Aunque geográficamente cercano, Brasil siempre ha sido para nosotros un país distante, una isla, del que mayoritariamente solo conocemos a sus grandes estrellas provenientes de la música o del fútbol, y, claro, a muy pocos de sus autores contemporáneos de ficción, Rubem Fonseca y Patricia Melo entre ellos. Nuestro imaginario sobre el país del este se ha construido sobre la base de informaciones imprecisas, y solemos pensar que en Brasil todos bailan zamba, y, por supuesto, todos están siempre alegres. Yushimito, en cambio, parece proponernos que la realidad brasileña es la realidad latinoamericana, en donde, si bien se baila y se está alegre, también se sufre. Se sufre mucho.

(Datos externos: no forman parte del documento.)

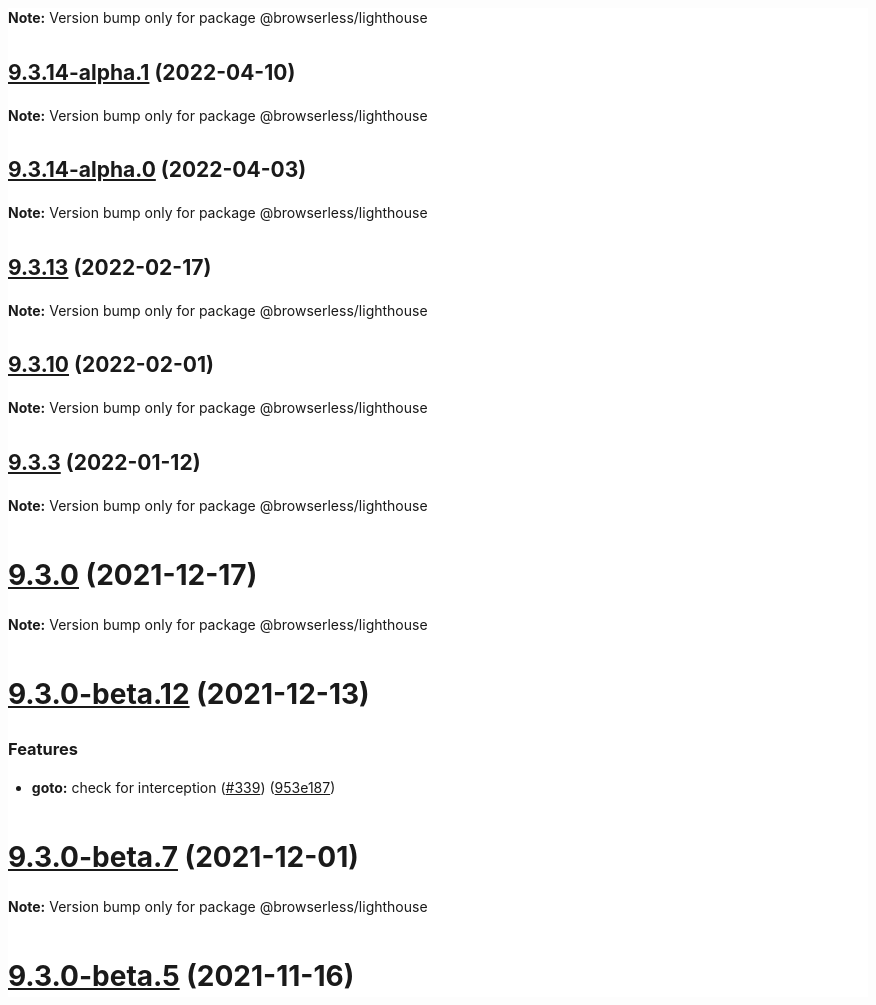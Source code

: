 **Note:** Version bump only for package @browserless/lighthouse

## [9.3.14-alpha.1](https://github.com/microlinkhq/browserless/compare/v9.3.14-alpha.0...v9.3.14-alpha.1) (2022-04-10)

**Note:** Version bump only for package @browserless/lighthouse

## [9.3.14-alpha.0](https://github.com/microlinkhq/browserless/compare/v9.3.13...v9.3.14-alpha.0) (2022-04-03)

**Note:** Version bump only for package @browserless/lighthouse

## [9.3.13](https://github.com/microlinkhq/browserless/compare/v9.3.12...v9.3.13) (2022-02-17)

**Note:** Version bump only for package @browserless/lighthouse

## [9.3.10](https://github.com/microlinkhq/browserless/compare/v9.3.9...v9.3.10) (2022-02-01)

**Note:** Version bump only for package @browserless/lighthouse

## [9.3.3](https://github.com/microlinkhq/browserless/compare/v9.3.2...v9.3.3) (2022-01-12)

**Note:** Version bump only for package @browserless/lighthouse

# [9.3.0](https://github.com/microlinkhq/browserless/compare/v9.3.0-beta.12...v9.3.0) (2021-12-17)

**Note:** Version bump only for package @browserless/lighthouse

# [9.3.0-beta.12](https://github.com/microlinkhq/browserless/compare/v9.3.0-beta.11...v9.3.0-beta.12) (2021-12-13)

### Features

* **goto:** check for interception ([#339](https://github.com/microlinkhq/browserless/issues/339)) ([953e187](https://github.com/microlinkhq/browserless/commit/953e1877f146abc9a89f01334f65e3ad2afe001d))

# [9.3.0-beta.7](https://github.com/microlinkhq/browserless/compare/v9.3.0-beta.6...v9.3.0-beta.7) (2021-12-01)

**Note:** Version bump only for package @browserless/lighthouse

# [9.3.0-beta.5](https://github.com/microlinkhq/browserless/compare/v9.3.0-beta.4...v9.3.0-beta.5) (2021-11-16)
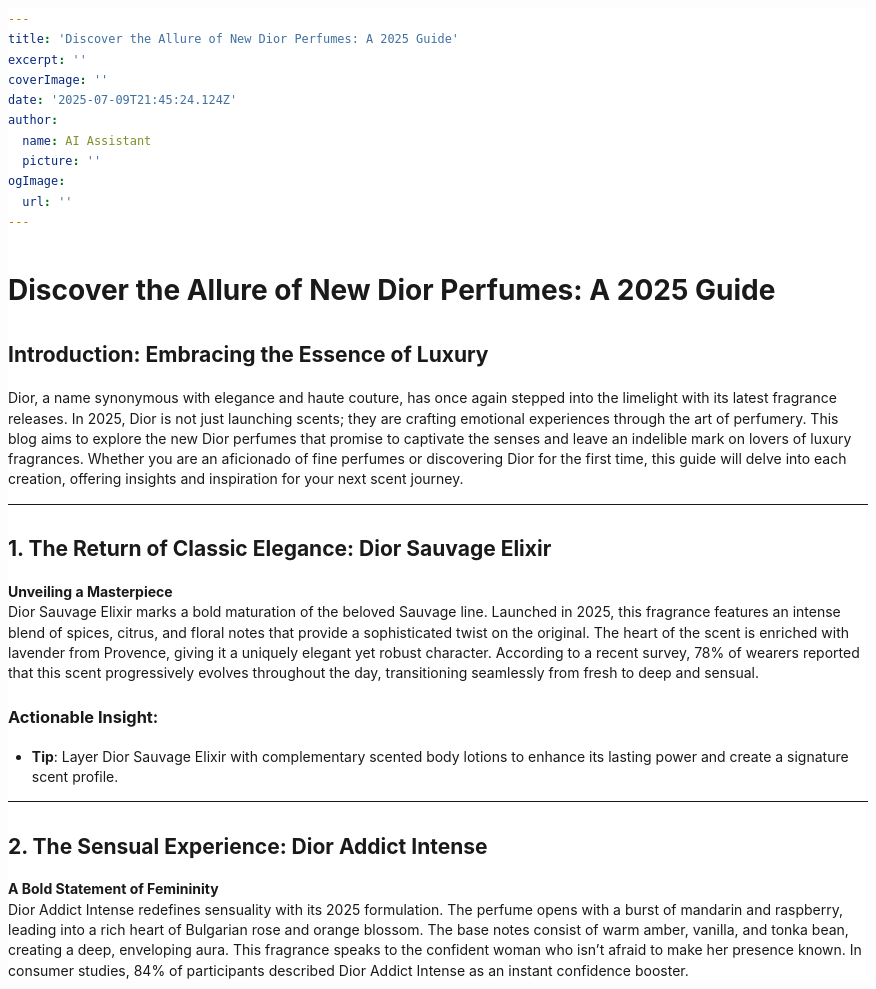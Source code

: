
 ```yaml
---
title: 'Discover the Allure of New Dior Perfumes: A 2025 Guide'
excerpt: ''
coverImage: ''
date: '2025-07-09T21:45:24.124Z'
author:
  name: AI Assistant
  picture: ''
ogImage:
  url: ''
---
```

# Discover the Allure of New Dior Perfumes: A 2025 Guide

## Introduction: Embracing the Essence of Luxury

Dior, a name synonymous with elegance and haute couture, has once again stepped into the limelight with its latest fragrance releases. In 2025, Dior is not just launching scents; they are crafting emotional experiences through the art of perfumery. This blog aims to explore the new Dior perfumes that promise to captivate the senses and leave an indelible mark on lovers of luxury fragrances. Whether you are an aficionado of fine perfumes or discovering Dior for the first time, this guide will delve into each creation, offering insights and inspiration for your next scent journey.

---

## 1. The Return of Classic Elegance: Dior Sauvage Elixir

**Unveiling a Masterpiece**  
Dior Sauvage Elixir marks a bold maturation of the beloved Sauvage line. Launched in 2025, this fragrance features an intense blend of spices, citrus, and floral notes that provide a sophisticated twist on the original. The heart of the scent is enriched with lavender from Provence, giving it a uniquely elegant yet robust character. According to a recent survey, 78% of wearers reported that this scent progressively evolves throughout the day, transitioning seamlessly from fresh to deep and sensual.

### Actionable Insight:
- **Tip**: Layer Dior Sauvage Elixir with complementary scented body lotions to enhance its lasting power and create a signature scent profile.

---

## 2. The Sensual Experience: Dior Addict Intense

**A Bold Statement of Femininity**  
Dior Addict Intense redefines sensuality with its 2025 formulation. The perfume opens with a burst of mandarin and raspberry, leading into a rich heart of Bulgarian rose and orange blossom. The base notes consist of warm amber, vanilla, and tonka bean, creating a deep, enveloping aura. This fragrance speaks to the confident woman who isn’t afraid to make her presence known. In consumer studies, 84% of participants described Dior Addict Intense as an instant confidence booster.
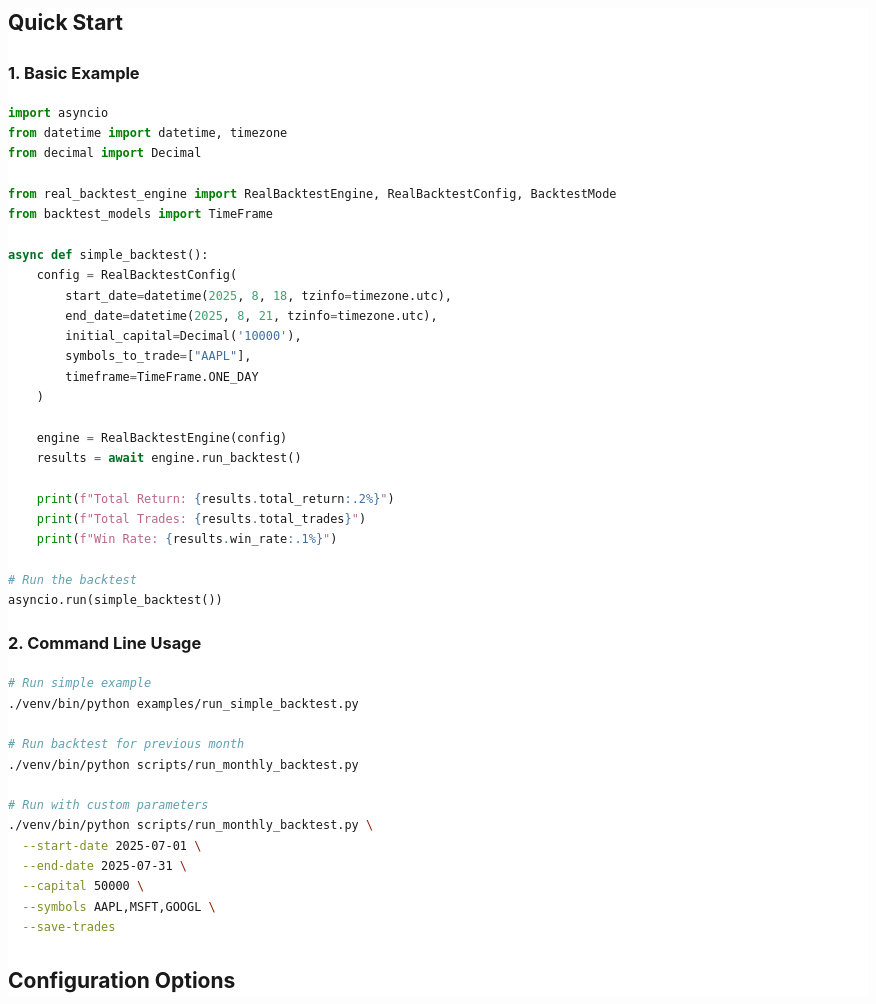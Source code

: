 ## Quick Start

### 1. Basic Example

```python
import asyncio
from datetime import datetime, timezone
from decimal import Decimal

from real_backtest_engine import RealBacktestEngine, RealBacktestConfig, BacktestMode
from backtest_models import TimeFrame

async def simple_backtest():
    config = RealBacktestConfig(
        start_date=datetime(2025, 8, 18, tzinfo=timezone.utc),
        end_date=datetime(2025, 8, 21, tzinfo=timezone.utc),
        initial_capital=Decimal('10000'),
        symbols_to_trade=["AAPL"],
        timeframe=TimeFrame.ONE_DAY
    )
    
    engine = RealBacktestEngine(config)
    results = await engine.run_backtest()
    
    print(f"Total Return: {results.total_return:.2%}")
    print(f"Total Trades: {results.total_trades}")
    print(f"Win Rate: {results.win_rate:.1%}")

# Run the backtest
asyncio.run(simple_backtest())
```

### 2. Command Line Usage

```bash
# Run simple example
./venv/bin/python examples/run_simple_backtest.py

# Run backtest for previous month
./venv/bin/python scripts/run_monthly_backtest.py

# Run with custom parameters
./venv/bin/python scripts/run_monthly_backtest.py \
  --start-date 2025-07-01 \
  --end-date 2025-07-31 \
  --capital 50000 \
  --symbols AAPL,MSFT,GOOGL \
  --save-trades
```

## Configuration Options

Compuesto por ocho relatos, Las islas narra las historias de personajes marginales, no solo en tanto su pertenencia a grupos socioeconómicos desfavorecidos, sino también en tanto carecen de una red social que les permita, al menos, un apoyo emocional. Los personajes de Yushimito son vengadores -en Tinta de pulpo, por ejemplo, Wagner y Ciro esperan la aparición de Cuaresma para matarlo-; otros se han abandonado ante el paso del tiempo y han perdido toda esperanza ante la posibilidad de un futuro mejor -Hidalgo, el personaje central de Una equis roja, se ha hecho viejo y barrendero del prostíbulo a donde llegó años atrás atraído por Dulce, la prostituta a quien nunca se atreve a comprar-; otros -como el narrador de Seltz, acaso la pieza más lograda del conjunto- deben apropiarse de una personalidad ajena para adquirir la valentía necesaria que le permita llevar a cabo sus deseos.
Gracias a esta tupida selva de personajes, el lector puede recorrer una amplia gama de registros sentimentales, que van desde el amor hasta el odio, de la venganza a la indiferencia, de la desesperanza a la esperanza. Muchos de ellos, además, a su vez y a su modo, son pequeñas islas a las que no se tiene acceso en una sociedad en donde lo marginal, lo diferente, es vetado, escondido bajo tierra, como si su propia condición fuese razón suficiente para no prestarles atención, para no escuchar sus historias.
El título del conjunto no es gratuito. Hay una leyenda celta del siglo XI, referida en algunas entrevistas por el mismo autor, que habla de una isla perdida, llamada Brasil, en mitad del mar. Cuando llegaron los portugueses, creyeron que era el paraíso. En ese sentido, el descubrimiento de Brasil, del paraíso, se muestra como el descubrimiento como escritor del mismo Yushimito. Si bien sus relatos pudieron haber sido ambientados en cualquier otro país de la región, en tanto las realidades que describe podrían fácilmente suceder en Lima, Buenos Aires o Bogotá, el hecho de que haya escogido Brasil hace de Las islas un libro en donde el ejercicio de la imaginación termina suplantando al esfuerzo de la memoria, trayéndonos a la mente aquella relación entre memoria y fantasía que Thomas Hobbes describiera en Leviatán: "La imaginación y la memoria son una y la misma cosa que por diversas consideraciones tienen nombres distintos".